__What is required__
Starting at the first line of the records below, reproduce every line up to and including the line with "애노테이션에 약간의 트릭을 사용", but leave out all pictures.

__Dataset excerpts__
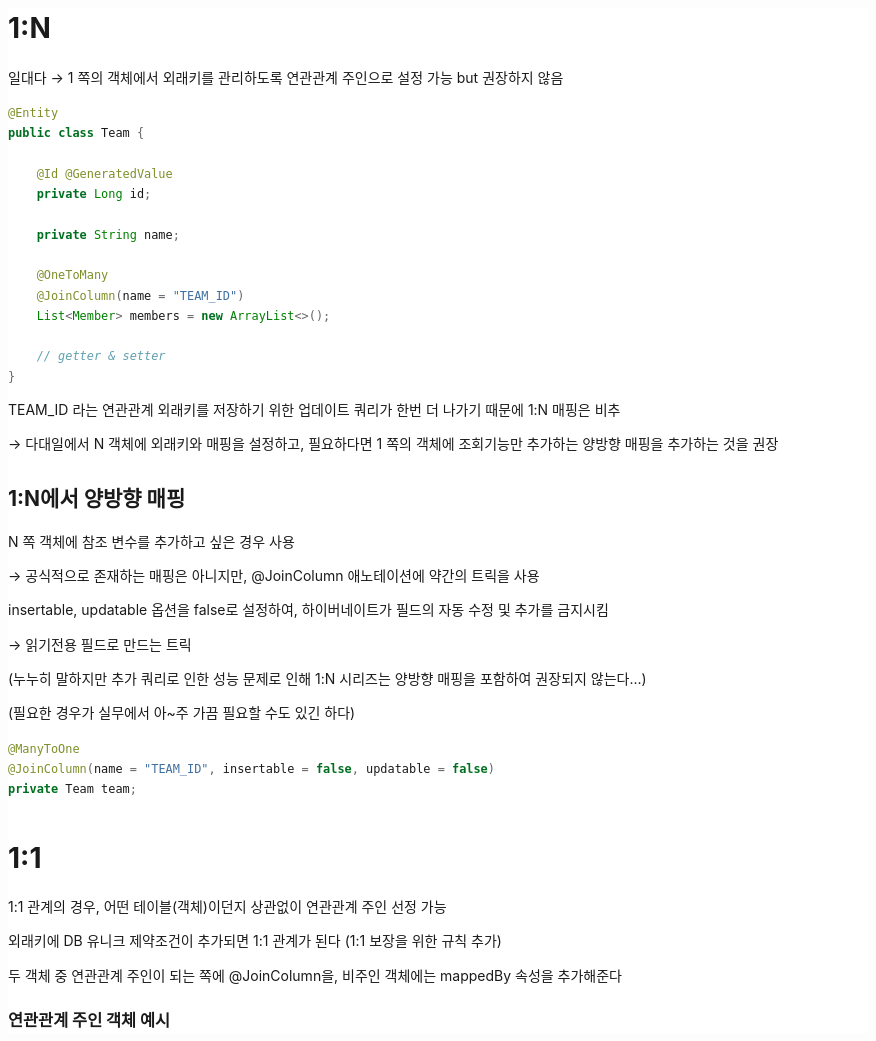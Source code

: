 # 1:N

일대다 → 1 쪽의 객체에서 외래키를 관리하도록 연관관계 주인으로 설정 가능 but 권장하지 않음

```java
@Entity
public class Team {

	@Id @GeneratedValue
	private Long id;

	private String name;

	@OneToMany
	@JoinColumn(name = "TEAM_ID")
	List<Member> members = new ArrayList<>();

	// getter & setter
}
```

TEAM_ID 라는 연관관계 외래키를 저장하기 위한 업데이트 쿼리가 한번 더 나가기 때문에 1:N 매핑은 비추

→ 다대일에서 N 객체에 외래키와 매핑을 설정하고, 필요하다면 1 쪽의 객체에 조회기능만 추가하는 양방향 매핑을 추가하는 것을 권장

## 1:N에서 양방향 매핑

N 쪽 객체에 참조 변수를 추가하고 싶은 경우 사용

→ 공식적으로 존재하는 매핑은 아니지만, @JoinColumn 애노테이션에 약간의 트릭을 사용

insertable, updatable 옵션을 false로 설정하여, 하이버네이트가 필드의 자동 수정 및 추가를 금지시킴

→ 읽기전용 필드로 만드는 트릭

(누누히 말하지만 추가 쿼리로 인한 성능 문제로 인해 1:N 시리즈는 양방향 매핑을 포함하여 권장되지 않는다...)

(필요한 경우가 실무에서 아~주 가끔 필요할 수도 있긴 하다)

```java
@ManyToOne
@JoinColumn(name = "TEAM_ID", insertable = false, updatable = false)
private Team team;
```

# 1:1

1:1 관계의 경우, 어떤 테이블(객체)이던지 상관없이 연관관계 주인 선정 가능

외래키에 DB 유니크 제약조건이 추가되면 1:1 관계가 된다 (1:1 보장을 위한 규칙 추가)

두 객체 중 연관관계 주인이 되는 쪽에 @JoinColumn을, 비주인 객체에는 mappedBy 속성을 추가해준다

### 연관관계 주인 객체 예시
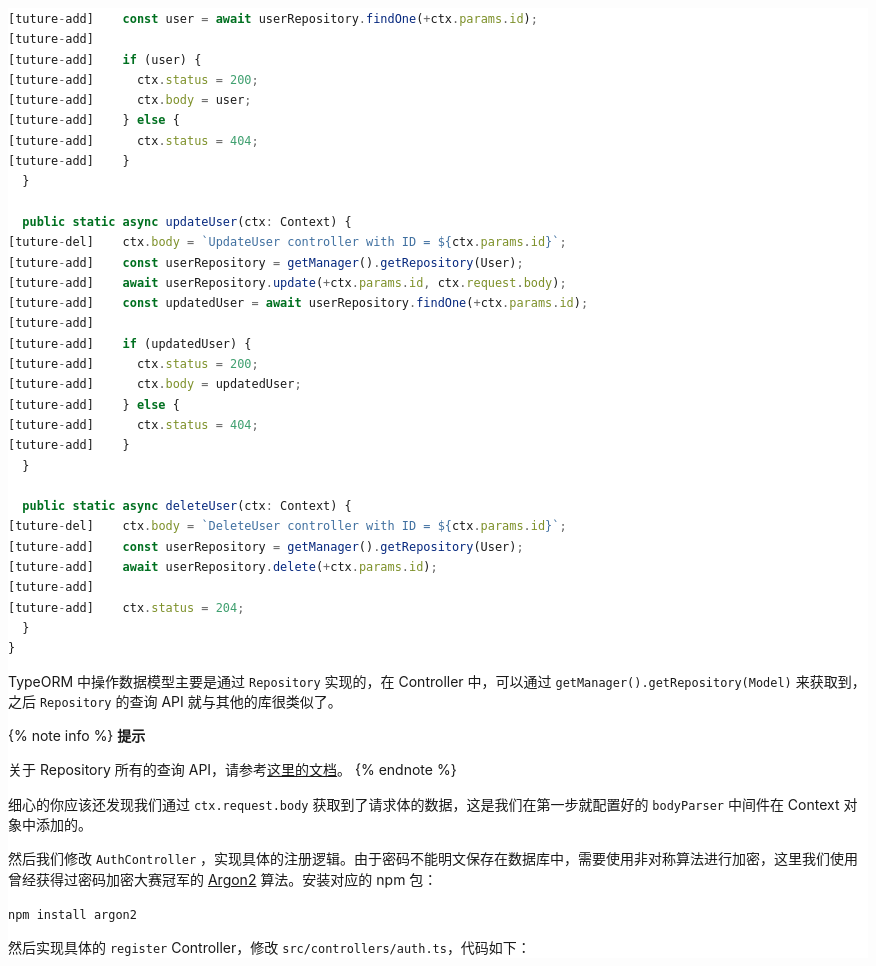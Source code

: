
 ```ts src/controllers/user.ts https://github.com/tuture-dev/koa-quickstart.git/blob/58e381decc477c62738592e9525dc214a0f9a517/src/controllers/user.ts 查看完整代码
[tuture-add]    const user = await userRepository.findOne(+ctx.params.id);
[tuture-add] 
[tuture-add]    if (user) {
[tuture-add]      ctx.status = 200;
[tuture-add]      ctx.body = user;
[tuture-add]    } else {
[tuture-add]      ctx.status = 404;
[tuture-add]    }
  }

  public static async updateUser(ctx: Context) {
[tuture-del]    ctx.body = `UpdateUser controller with ID = ${ctx.params.id}`;
[tuture-add]    const userRepository = getManager().getRepository(User);
[tuture-add]    await userRepository.update(+ctx.params.id, ctx.request.body);
[tuture-add]    const updatedUser = await userRepository.findOne(+ctx.params.id);
[tuture-add] 
[tuture-add]    if (updatedUser) {
[tuture-add]      ctx.status = 200;
[tuture-add]      ctx.body = updatedUser;
[tuture-add]    } else {
[tuture-add]      ctx.status = 404;
[tuture-add]    }
  }

  public static async deleteUser(ctx: Context) {
[tuture-del]    ctx.body = `DeleteUser controller with ID = ${ctx.params.id}`;
[tuture-add]    const userRepository = getManager().getRepository(User);
[tuture-add]    await userRepository.delete(+ctx.params.id);
[tuture-add] 
[tuture-add]    ctx.status = 204;
  }
}
```

TypeORM 中操作数据模型主要是通过 `Repository` 实现的，在 Controller 中，可以通过 `getManager().getRepository(Model)` 来获取到，之后 `Repository` 的查询 API 就与其他的库很类似了。

{% note info %}
**提示**

关于 Repository 所有的查询 API，请参考[这里的文档](https://github.com/typeorm/typeorm/blob/master/docs/zh_CN/repository-api.md)。
{% endnote %}

细心的你应该还发现我们通过 `ctx.request.body` 获取到了请求体的数据，这是我们在第一步就配置好的 `bodyParser` 中间件在 Context 对象中添加的。

然后我们修改 `AuthController` ，实现具体的注册逻辑。由于密码不能明文保存在数据库中，需要使用非对称算法进行加密，这里我们使用曾经获得过密码加密大赛冠军的 [Argon2](https://www.argon2.com/) 算法。安装对应的 npm 包：

```bash
npm install argon2
```

然后实现具体的 `register` Controller，修改 `src/controllers/auth.ts`，代码如下：
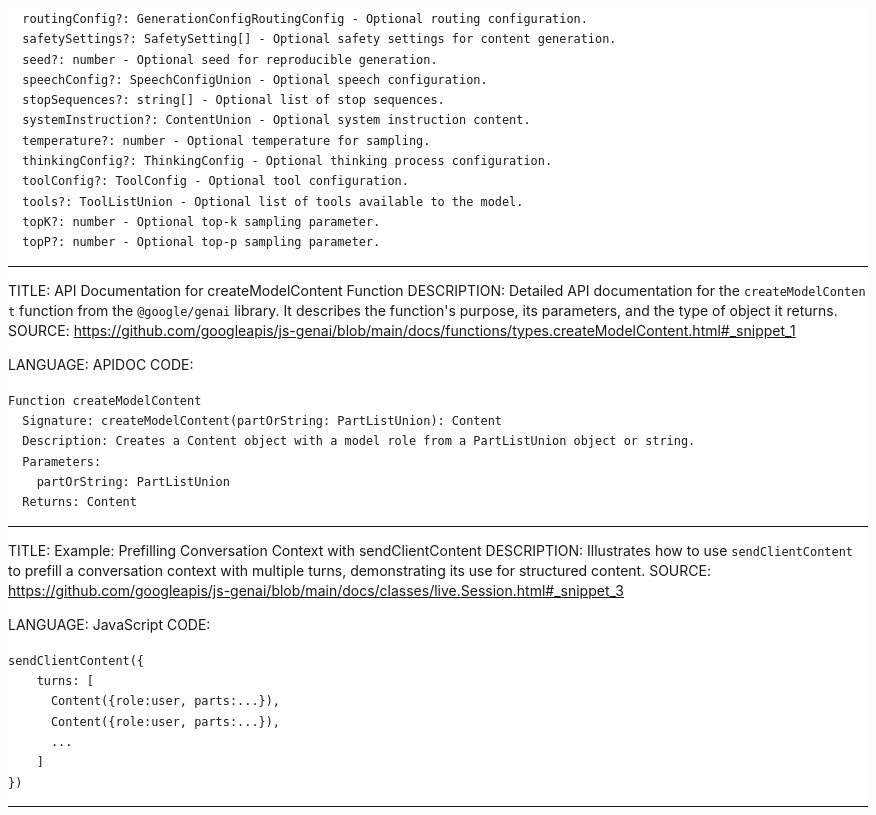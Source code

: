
 ```
  routingConfig?: GenerationConfigRoutingConfig - Optional routing configuration.
  safetySettings?: SafetySetting[] - Optional safety settings for content generation.
  seed?: number - Optional seed for reproducible generation.
  speechConfig?: SpeechConfigUnion - Optional speech configuration.
  stopSequences?: string[] - Optional list of stop sequences.
  systemInstruction?: ContentUnion - Optional system instruction content.
  temperature?: number - Optional temperature for sampling.
  thinkingConfig?: ThinkingConfig - Optional thinking process configuration.
  toolConfig?: ToolConfig - Optional tool configuration.
  tools?: ToolListUnion - Optional list of tools available to the model.
  topK?: number - Optional top-k sampling parameter.
  topP?: number - Optional top-p sampling parameter.
```

----------------------------------------

TITLE: API Documentation for createModelContent Function
DESCRIPTION: Detailed API documentation for the `createModelContent` function from the `@google/genai` library. It describes the function's purpose, its parameters, and the type of object it returns.
SOURCE: https://github.com/googleapis/js-genai/blob/main/docs/functions/types.createModelContent.html#_snippet_1

LANGUAGE: APIDOC
CODE:
```
Function createModelContent
  Signature: createModelContent(partOrString: PartListUnion): Content
  Description: Creates a Content object with a model role from a PartListUnion object or string.
  Parameters:
    partOrString: PartListUnion
  Returns: Content
```

----------------------------------------

TITLE: Example: Prefilling Conversation Context with sendClientContent
DESCRIPTION: Illustrates how to use `sendClientContent` to prefill a conversation context with multiple turns, demonstrating its use for structured content.
SOURCE: https://github.com/googleapis/js-genai/blob/main/docs/classes/live.Session.html#_snippet_3

LANGUAGE: JavaScript
CODE:
```
sendClientContent({
    turns: [
      Content({role:user, parts:...}),
      Content({role:user, parts:...}),
      ...
    ]
})
```

----------------------------------------
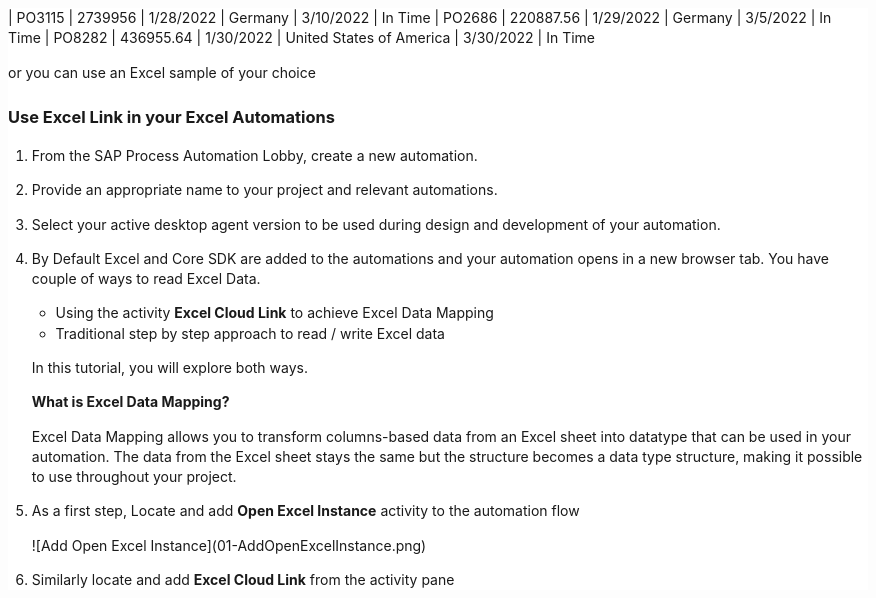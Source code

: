 |  PO3115     | 2739956	     | 1/28/2022	| Germany	                 | 3/10/2022	            | In Time
|  PO2686     | 220887.56	   | 1/29/2022	| Germany	                 | 3/5/2022	              | In Time
|  PO8282     | 436955.64	   | 1/30/2022	| United States of America | 3/30/2022	            | In Time

or you can use an Excel sample of your choice


### Use Excel Link in your Excel Automations


1.  From the SAP Process Automation Lobby, create a new automation.
2.  Provide an appropriate name to your project and relevant automations.
3.  Select your active desktop agent version to be used during design and development of your automation.
4.  By Default Excel and Core SDK are added to the automations and your automation opens in a new browser tab. You have couple of ways to read Excel Data.
      - Using the activity **Excel Cloud Link** to achieve Excel Data Mapping
      - Traditional step by step approach to read / write Excel data

      In this tutorial, you will explore both ways.

      **What is Excel Data Mapping?**

      Excel Data Mapping allows you to transform columns-based data from an Excel sheet into datatype that can be used in your automation. The data from the Excel sheet stays the same but the structure becomes a data type structure, making it possible to use throughout your project.

5.  As a first step, Locate and add **Open Excel Instance** activity to the automation flow
    <!-- border -->![Add Open Excel Instance](01-AddOpenExcelInstance.png)

6.  Similarly locate and add **Excel Cloud Link** from the activity pane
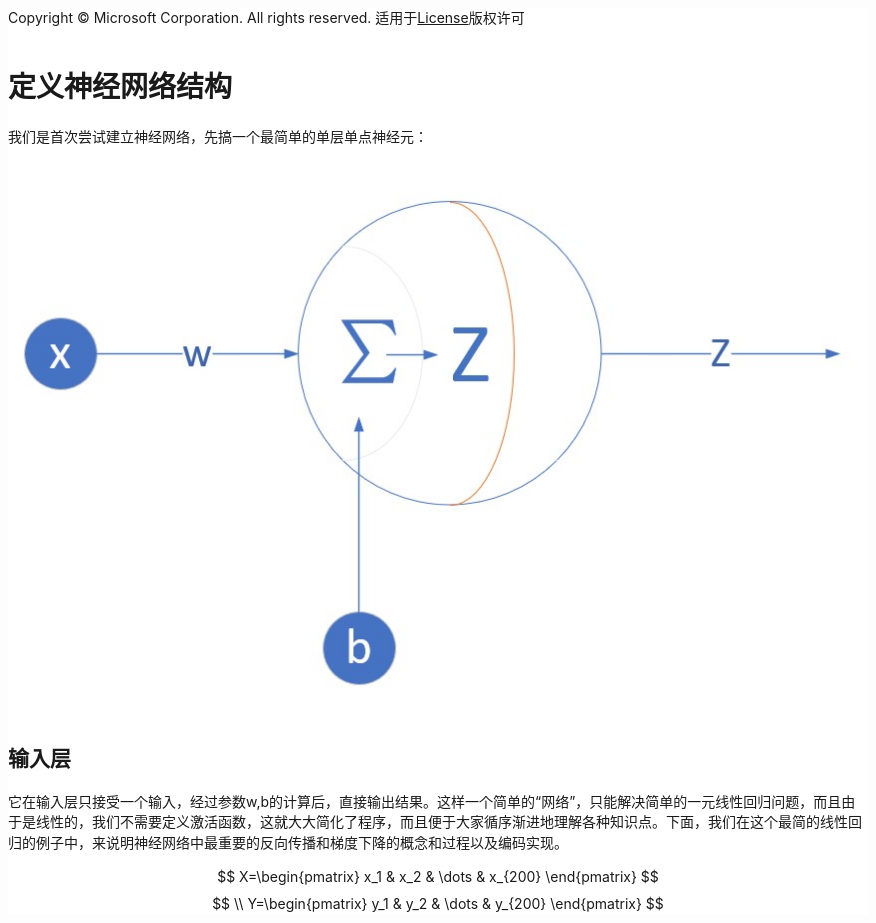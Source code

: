Copyright © Microsoft Corporation. All rights reserved.
适用于[License](https://github.com/Microsoft/ai-edu/blob/master/LICENSE.md)版权许可
  

# 定义神经网络结构

我们是首次尝试建立神经网络，先搞一个最简单的单层单点神经元：

<img src=".\Images\4\Setup.jpg"> 

## 输入层

它在输入层只接受一个输入，经过参数w,b的计算后，直接输出结果。这样一个简单的“网络”，只能解决简单的一元线性回归问题，而且由于是线性的，我们不需要定义激活函数，这就大大简化了程序，而且便于大家循序渐进地理解各种知识点。下面，我们在这个最简的线性回归的例子中，来说明神经网络中最重要的反向传播和梯度下降的概念和过程以及编码实现。

$$
X=\begin{pmatrix}
x_1 & x_2 & \dots & x_{200}
\end{pmatrix}
$$$$
\\
Y=\begin{pmatrix}
y_1 & y_2 & \dots & y_{200}
\end{pmatrix}
$$
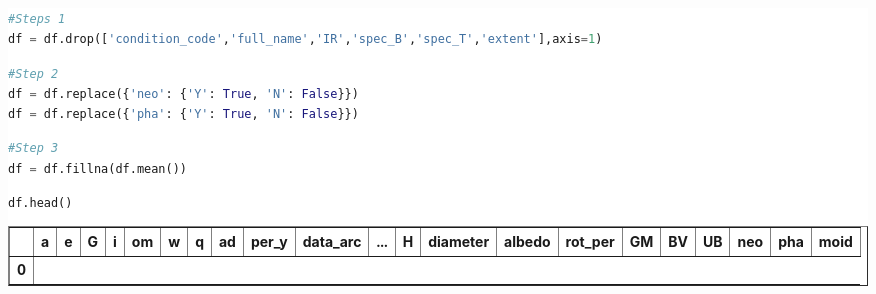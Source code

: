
 ```python
#Steps 1
df = df.drop(['condition_code','full_name','IR','spec_B','spec_T','extent'],axis=1)
```


```python
#Step 2
df = df.replace({'neo': {'Y': True, 'N': False}})
df = df.replace({'pha': {'Y': True, 'N': False}})
```


```python
#Step 3
df = df.fillna(df.mean())
```


```python
df.head()
```




<div>
<style scoped>
    .dataframe tbody tr th:only-of-type {
        vertical-align: middle;
    }

    .dataframe tbody tr th {
        vertical-align: top;
    }

    .dataframe thead th {
        text-align: right;
    }
</style>
<table border="1" class="dataframe">
  <thead>
    <tr style="text-align: right;">
      <th></th>
      <th>a</th>
      <th>e</th>
      <th>G</th>
      <th>i</th>
      <th>om</th>
      <th>w</th>
      <th>q</th>
      <th>ad</th>
      <th>per_y</th>
      <th>data_arc</th>
      <th>...</th>
      <th>H</th>
      <th>diameter</th>
      <th>albedo</th>
      <th>rot_per</th>
      <th>GM</th>
      <th>BV</th>
      <th>UB</th>
      <th>neo</th>
      <th>pha</th>
      <th>moid</th>
    </tr>
  </thead>
  <tbody>
    <tr>
      <th>0</th>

__Written response__
Source code

: # 1:N

일대다 → 1 쪽의 객체에서 외래키를 관리하도록 연관관계 주인으로 설정 가능 but 권장하지 않음

```java
@Entity
public class Team {

	@Id @GeneratedValue
	private Long id;

	private String name;

	@OneToMany
	@JoinColumn(name = "TEAM_ID")
	List<Member> members = new ArrayList<>();

	// getter & setter
}
```

TEAM_ID 라는 연관관계 외래키를 저장하기 위한 업데이트 쿼리가 한번 더 나가기 때문에 1:N 매핑은 비추

→ 다대일에서 N 객체에 외래키와 매핑을 설정하고, 필요하다면 1 쪽의 객체에 조회기능만 추가하는 양방향 매핑을 추가하는 것을 권장

## 1:N에서 양방향 매핑

N 쪽 객체에 참조 변수를 추가하고 싶은 경우 사용

→ 공식적으로 존재하는 매핑은 아니지만, @JoinColumn 애노테이션에 약간의 트릭을 사용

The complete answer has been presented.